Em 2017, a primeira-ministra
Theresa May convocou eleições gerais antecipadas, calculando que ela
conseguiria reunir apoio político ao prometer garantir um acordo favorável com
a UE para o Brexit. Ao invés disso, o voto dos trabalhistas aumentou de 30%, em
2015, para 40% – o maior aumento nos votos trabalhistas desde Clement Atlee, em
1947. Os conservadores tiveram que formar um governo de minoria, que passou a
depender do apoio dos 10 deputados do Partido Unionista Democrático.
Não poderia haver situação mais
favorável para um líder do Partido Trabalhista lutar contra a direita blairista
e então combater os conservadores.
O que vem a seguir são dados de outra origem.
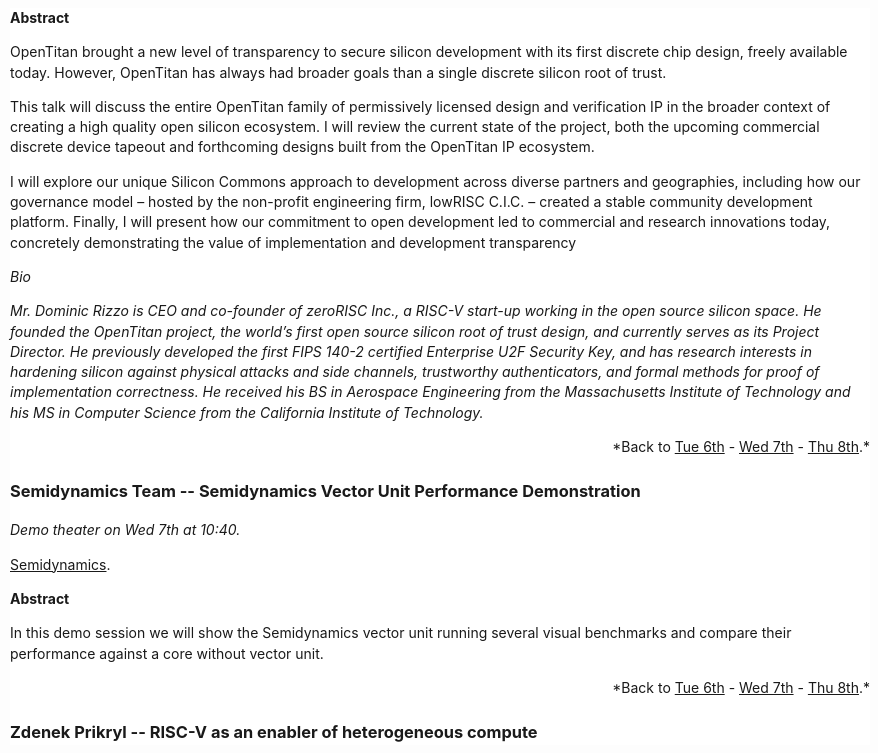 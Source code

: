 **Abstract**

OpenTitan brought a new level of transparency to secure silicon
development with its first discrete chip design, freely available
today. However, OpenTitan has always had broader goals than a single
discrete silicon root of trust.

This talk will discuss the entire OpenTitan family of permissively
licensed design and verification IP in the broader context of creating
a high quality open silicon ecosystem. I will review the current state
of the project, both the upcoming commercial discrete device tapeout
and forthcoming designs built from the OpenTitan IP ecosystem.

I will explore our unique Silicon Commons approach to development
across diverse partners and geographies, including how our governance
model – hosted by the non-profit engineering firm, lowRISC C.I.C. –
created a stable community development platform. Finally, I will
present how our commitment to open development led to commercial and
research innovations today, concretely demonstrating the value of
implementation and development transparency

*Bio*

*Mr. Dominic Rizzo is CEO and co-founder of zeroRISC Inc., a RISC-V
start-up working in the open source silicon space. He founded the
OpenTitan project, the world’s first open source silicon root of trust
design, and currently serves as its Project Director. He previously
developed the first FIPS 140-2 certified Enterprise U2F Security Key,
and has research interests in hardening silicon against physical
attacks and side channels, trustworthy authenticators, and formal
methods for proof of implementation correctness. He received his BS in
Aerospace Engineering from the Massachusetts Institute of Technology
and his MS in Computer Science from the California Institute of
Technology.*

<div style="text-align: right">*Back to <a href="#top-tue">Tue 6th</a> - <a href="#top-wed">Wed 7th</a> - <a href="#top-thu">Thu 8th</a>.*</div>


### Semidynamics Team -- Semidynamics Vector Unit Performance Demonstration

*Demo theater on Wed 7th at 10:40.*

[Semidynamics](https://semidynamics.com/).

**Abstract**

In this demo session we will show the Semidynamics vector unit
running several visual benchmarks and compare their performance
against a core without vector unit.

<div style="text-align: right">*Back to <a href="#top-tue">Tue 6th</a> - <a href="#top-wed">Wed 7th</a> - <a href="#top-thu">Thu 8th</a>.*</div>


### Zdenek Prikryl -- RISC-V as an enabler of heterogeneous compute
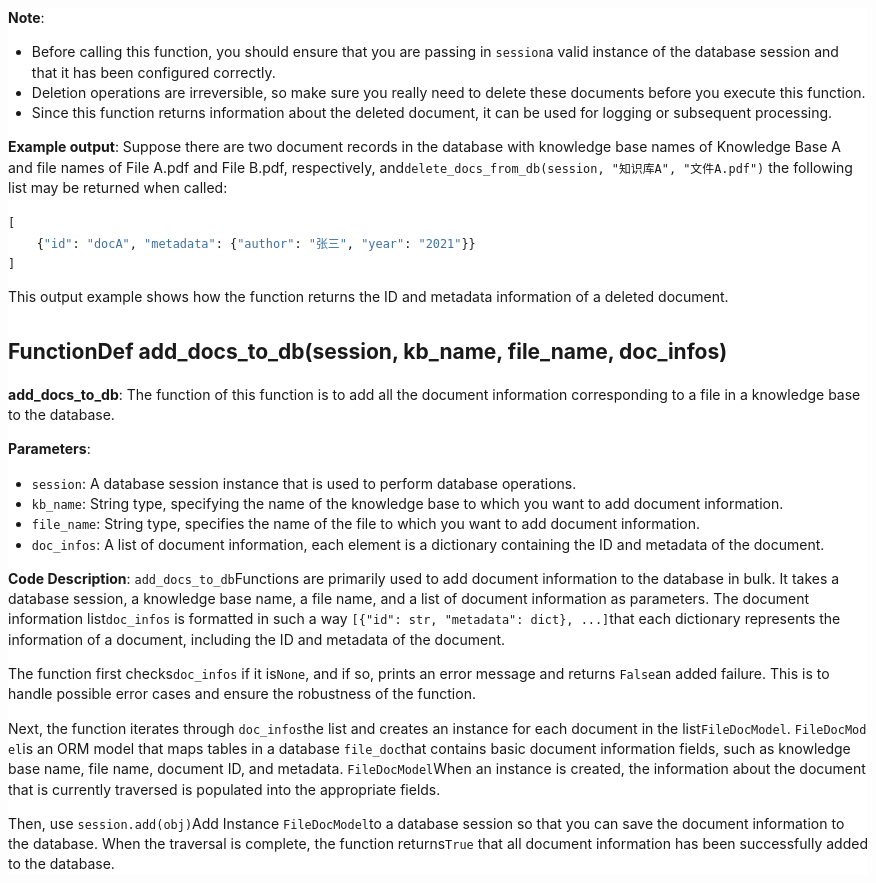 **Note**:
- Before calling this function, you should ensure that you are passing in `session`a valid instance of the database session and that it has been configured correctly. 
- Deletion operations are irreversible, so make sure you really need to delete these documents before you execute this function.
- Since this function returns information about the deleted document, it can be used for logging or subsequent processing.

**Example output**:
Suppose there are two document records in the database with knowledge base names of Knowledge Base A and file names of File A.pdf and File B.pdf, respectively, and`delete_docs_from_db(session, "知识库A", "文件A.pdf")` the following list may be returned when called:
```python
[
    {"id": "docA", "metadata": {"author": "张三", "year": "2021"}}
]
```
This output example shows how the function returns the ID and metadata information of a deleted document.
## FunctionDef add_docs_to_db(session, kb_name, file_name, doc_infos)
**add_docs_to_db**: The function of this function is to add all the document information corresponding to a file in a knowledge base to the database. 

**Parameters**:
- `session`: A database session instance that is used to perform database operations.
- `kb_name`: String type, specifying the name of the knowledge base to which you want to add document information.
- `file_name`: String type, specifies the name of the file to which you want to add document information.
- `doc_infos`: A list of document information, each element is a dictionary containing the ID and metadata of the document.

**Code Description**:
`add_docs_to_db`Functions are primarily used to add document information to the database in bulk. It takes a database session, a knowledge base name, a file name, and a list of document information as parameters. The document information list`doc_infos` is formatted in such a way `[{"id": str, "metadata": dict}, ...]`that each dictionary represents the information of a document, including the ID and metadata of the document. 

The function first checks`doc_infos` if it is`None`, and if so, prints an error message and returns `False`an added failure. This is to handle possible error cases and ensure the robustness of the function. 

Next, the function iterates through `doc_infos`the list and creates an instance for each document in the list`FileDocModel`. `FileDocModel`is an ORM model that maps tables in a database `file_doc`that contains basic document information fields, such as knowledge base name, file name, document ID, and metadata. `FileDocModel`When an instance is created, the information about the document that is currently traversed is populated into the appropriate fields. 

Then, use `session.add(obj)`Add Instance `FileDocModel`to a database session so that you can save the document information to the database. When the traversal is complete, the function returns`True` that all document information has been successfully added to the database.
Corbyn liderava uma onda de esquerda
anti-austeridade e anti-militarista que poderia tê-lo levado ao poder. Mas o
objetivo central de Corbyn era desviar todas as tentativas de expulsar os
blairistas enquanto ele adotava o programa principal deles. Corbyn permitiu um
voto livre sobre a guerra na Síria, aceitou a participação como membro na OTAN
e o sistema de mísseis nucleares, Trident, e insistiu que as autoridades na
esfera local administradas pelos trabalhistas impusessem lealmente os cortes
ditados pelos conservadores.
No auge de sua popularidade,
Corbyn agiu para suprimir toda a oposição aos blairistas. Em 2018, ele se uniu
com a burocracia sindical para se opor ao chamado para uma re-seleção
obrigatória de deputados blairistas, enquanto o número dois dos trabalhistas,
John McDonnell, organizou uma ofensiva de “chá e biscoitos” para ganhar o apoio
do centro financeiro de Londres.
Quando a crise dos conservadores
em torno do Brexit ameaçou a queda de May em abril deste ano, Corbyn
prontificou-se a salvar seu governo. Ele abandonou o chamado por eleições
gerais e começou a conversar com May para defender o “interesse nacional”. O
golpe final contra May foi deixado para a fração pró-Brexit de seu próprio
partido, que terminou com a chegada de Johnson ao poder, o segundo
primeiro-ministro conservador não eleito desde 2016.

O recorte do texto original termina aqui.